### Work item
Return the lines from the one containing "- comments mainly on advanced concepts" to the end of the material, both end lines included, exactly and with nothing else.
Extracted data below:
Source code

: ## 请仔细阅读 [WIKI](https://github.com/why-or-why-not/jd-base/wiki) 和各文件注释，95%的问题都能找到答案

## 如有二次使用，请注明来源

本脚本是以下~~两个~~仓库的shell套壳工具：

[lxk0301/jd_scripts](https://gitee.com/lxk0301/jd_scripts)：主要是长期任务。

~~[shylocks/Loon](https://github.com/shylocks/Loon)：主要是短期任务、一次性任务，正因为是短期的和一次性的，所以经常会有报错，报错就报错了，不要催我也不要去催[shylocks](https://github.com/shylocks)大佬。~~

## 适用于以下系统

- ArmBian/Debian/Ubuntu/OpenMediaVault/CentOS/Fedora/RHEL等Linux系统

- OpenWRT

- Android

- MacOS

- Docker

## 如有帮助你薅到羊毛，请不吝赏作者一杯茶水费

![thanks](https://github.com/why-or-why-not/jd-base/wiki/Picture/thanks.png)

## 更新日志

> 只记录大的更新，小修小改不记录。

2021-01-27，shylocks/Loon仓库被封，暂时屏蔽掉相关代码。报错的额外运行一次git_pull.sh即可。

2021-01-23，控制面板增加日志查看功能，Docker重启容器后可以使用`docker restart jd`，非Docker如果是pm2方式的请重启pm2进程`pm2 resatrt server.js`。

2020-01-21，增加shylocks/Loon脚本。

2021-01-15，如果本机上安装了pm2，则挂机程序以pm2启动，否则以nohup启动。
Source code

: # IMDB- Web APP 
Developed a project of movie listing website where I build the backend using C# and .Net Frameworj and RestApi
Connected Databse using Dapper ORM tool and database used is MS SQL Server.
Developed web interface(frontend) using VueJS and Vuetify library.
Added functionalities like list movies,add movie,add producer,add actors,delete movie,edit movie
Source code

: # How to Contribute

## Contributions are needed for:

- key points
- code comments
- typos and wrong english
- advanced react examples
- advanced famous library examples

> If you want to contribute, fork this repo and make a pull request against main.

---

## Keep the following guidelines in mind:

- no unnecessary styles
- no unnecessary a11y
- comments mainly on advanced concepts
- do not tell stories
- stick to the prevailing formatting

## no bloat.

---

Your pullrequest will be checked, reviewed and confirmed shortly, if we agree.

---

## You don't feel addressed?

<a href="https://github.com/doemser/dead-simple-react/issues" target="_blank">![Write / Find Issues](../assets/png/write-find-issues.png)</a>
End of Extracted data.
### Answer box
- comments mainly on advanced concepts
- do not tell stories
- stick to the prevailing formatting

## no bloat.

---

Your pullrequest will be checked, reviewed and confirmed shortly, if we agree.

---

## You don't feel addressed?

<a href="https://github.com/doemser/dead-simple-react/issues" target="_blank">![Write / Find Issues](../assets/png/write-find-issues.png)</a>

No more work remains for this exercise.